Insomma è stato cucito addosso al Trota in una lingua a lui ignota un titolo universitario che non voleva, di cui è sempre stato ignaro e che dev’essere stato il frutto di un complotto. «Utilizzano questa cosa della laurea - attacca l’ex esponente regionale lumbard - come un’arma per impaurire mio padre e per convincerlo a non ricandidarsi alla carica di segretario della Lega». Forse invece, più semplicemente ma più gustosamente, è stata inventata da qualche nemico maligno questa laurea inconsapevole in modo da fare divertire tutti alle spalle del riccioluto padanista pluri-ripetente e finto-laureato. Ieri infatti migliaia di persone hanno cliccato gustosamente su un sito chiamato Trotaelode. Nel quale ci si registra, si specifica la disciplina in cui ci si vuole diplomare (da economia a ostetricia) e nel giro di pochi istanti a proprio nome si riceve on line il finto certificato dell’improbabile ateneo, con tanto di bolli e ghirigori pseudo-autorevoli, come quelli che hanno fatto diventare una Trota dottore. Ma anche zimbello. Uno dei mille sfottò circolanti su Twitter dice così: «Ieri ho pescato una trota così grossa, che aveva due lauree». Ma anche la vicenda si ingrossa. Una folla di albanesi - e questo non è uno scherzo - è scesa in piazza a Tirana, chiedendo le dimissioni del ministro dell’istruzione a causa dello scandalo Bossi.
Ce ne sarebbe abbastanza, per scrivere un bel film demenziale. Ma le sorprese non finiscono qui. Dalla cassaforte di Belsito, ieri è spuntata una lettera scritta all’ex tesoriere calabro-lumbard dal primogenito di Bossi, Riccardo, quello che voleva andare all’Isola dei famosi e il padre glielo ha impedito dicendo così: «Se quell’idiota ci prova, lo prendo a calci nel culo!». Scrive Riccardo a Belsito: «Caro Francesco, ti elenco i pagamenti a cui devo fare fronte al 31 gennaio 2011». Segue la lista dei pagamenti richiesti: «981 euro relativi al noleggio di una Clio», il saldo in contanti delle «multe arrivate ad oggi e quantificate in 1.857 euro», un pagamento non meglio specificato per il noleggio di un’altra auto e un altro pagamento di 12.625 euro (indicato come «5.175 + 7.450») per il noleggio di una terza macchina «fino a febbraio 2011». E i graffi e le ammaccature?

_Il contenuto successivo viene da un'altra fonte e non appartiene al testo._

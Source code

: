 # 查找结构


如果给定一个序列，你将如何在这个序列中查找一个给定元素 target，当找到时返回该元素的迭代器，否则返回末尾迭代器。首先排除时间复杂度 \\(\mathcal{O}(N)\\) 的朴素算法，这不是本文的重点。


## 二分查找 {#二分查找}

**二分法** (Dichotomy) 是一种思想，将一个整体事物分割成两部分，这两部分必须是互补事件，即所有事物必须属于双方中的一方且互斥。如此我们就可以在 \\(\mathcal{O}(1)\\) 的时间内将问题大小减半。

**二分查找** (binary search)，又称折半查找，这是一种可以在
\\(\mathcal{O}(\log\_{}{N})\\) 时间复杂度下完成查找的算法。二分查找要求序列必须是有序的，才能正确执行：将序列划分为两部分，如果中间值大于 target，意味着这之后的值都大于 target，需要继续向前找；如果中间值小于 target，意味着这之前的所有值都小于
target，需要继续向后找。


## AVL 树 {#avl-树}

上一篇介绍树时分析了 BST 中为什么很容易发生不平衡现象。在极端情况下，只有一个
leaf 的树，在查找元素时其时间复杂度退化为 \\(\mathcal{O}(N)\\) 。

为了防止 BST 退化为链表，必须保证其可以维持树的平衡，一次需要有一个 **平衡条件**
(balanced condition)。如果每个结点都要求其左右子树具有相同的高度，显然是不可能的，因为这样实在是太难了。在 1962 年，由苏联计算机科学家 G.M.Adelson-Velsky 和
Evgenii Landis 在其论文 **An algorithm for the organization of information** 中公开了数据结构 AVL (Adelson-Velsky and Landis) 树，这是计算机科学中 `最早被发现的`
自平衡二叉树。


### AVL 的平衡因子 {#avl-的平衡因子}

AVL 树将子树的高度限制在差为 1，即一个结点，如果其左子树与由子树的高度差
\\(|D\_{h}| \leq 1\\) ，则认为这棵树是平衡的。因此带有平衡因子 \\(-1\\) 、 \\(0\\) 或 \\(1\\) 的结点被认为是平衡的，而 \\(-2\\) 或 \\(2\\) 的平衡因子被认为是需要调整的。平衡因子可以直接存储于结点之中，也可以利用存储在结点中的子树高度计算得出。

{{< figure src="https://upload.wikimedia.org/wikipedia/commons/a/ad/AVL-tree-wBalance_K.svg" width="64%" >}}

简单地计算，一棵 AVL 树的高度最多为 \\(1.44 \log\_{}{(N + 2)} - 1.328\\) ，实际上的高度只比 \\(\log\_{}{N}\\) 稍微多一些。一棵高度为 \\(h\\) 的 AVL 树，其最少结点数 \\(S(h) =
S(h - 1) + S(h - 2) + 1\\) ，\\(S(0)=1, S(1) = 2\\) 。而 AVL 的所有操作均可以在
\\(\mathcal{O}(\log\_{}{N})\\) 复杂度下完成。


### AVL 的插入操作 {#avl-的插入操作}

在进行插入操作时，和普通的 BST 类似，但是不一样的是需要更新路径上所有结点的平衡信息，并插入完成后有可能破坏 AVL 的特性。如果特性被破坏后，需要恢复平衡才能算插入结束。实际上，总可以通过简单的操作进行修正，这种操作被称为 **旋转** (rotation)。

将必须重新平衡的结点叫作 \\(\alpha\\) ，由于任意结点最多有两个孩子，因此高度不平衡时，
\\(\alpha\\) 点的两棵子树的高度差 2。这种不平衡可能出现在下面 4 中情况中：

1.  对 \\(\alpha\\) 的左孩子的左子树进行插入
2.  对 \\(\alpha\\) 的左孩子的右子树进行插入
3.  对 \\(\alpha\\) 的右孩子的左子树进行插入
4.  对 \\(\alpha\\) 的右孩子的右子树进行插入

Anche quelle vanno pagate con i soldi pubblici dei rimborsi elettorali. «Bisogna saldare - avverte Riccardone - un lavoro in carrozzeria per 3.900 euro e rate di leasing assicurazione per 2.589 euro». La lettera a Belsito si conclude così: «Grazie mille per tutto quello che stai facendo».

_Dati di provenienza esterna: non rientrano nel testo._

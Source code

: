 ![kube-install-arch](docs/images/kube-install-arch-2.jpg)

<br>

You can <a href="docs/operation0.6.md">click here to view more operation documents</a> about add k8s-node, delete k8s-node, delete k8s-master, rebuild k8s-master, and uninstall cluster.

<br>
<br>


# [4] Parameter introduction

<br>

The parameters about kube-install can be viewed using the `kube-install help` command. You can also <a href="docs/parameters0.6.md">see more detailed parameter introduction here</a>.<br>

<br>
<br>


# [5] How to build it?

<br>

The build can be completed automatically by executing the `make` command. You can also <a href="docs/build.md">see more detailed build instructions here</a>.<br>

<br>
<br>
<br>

Ma riecco il Trota. Che cosa fa adesso? Ha detto di voler fare l’agricoltore e gli è subito arrivata dal Cilento un’offerta di lavoro: un posto in un’azienda del salernitano, con tanto di alloggio a disposizione. In quella stanzetta da accademico-contadino egli magari la sera riscriverà, alla maniera di Publio Virgilio Marone, le Bucoliche con il loro celebre incipit un po’ ritoccato: «Trota, tu patulae recubans...»?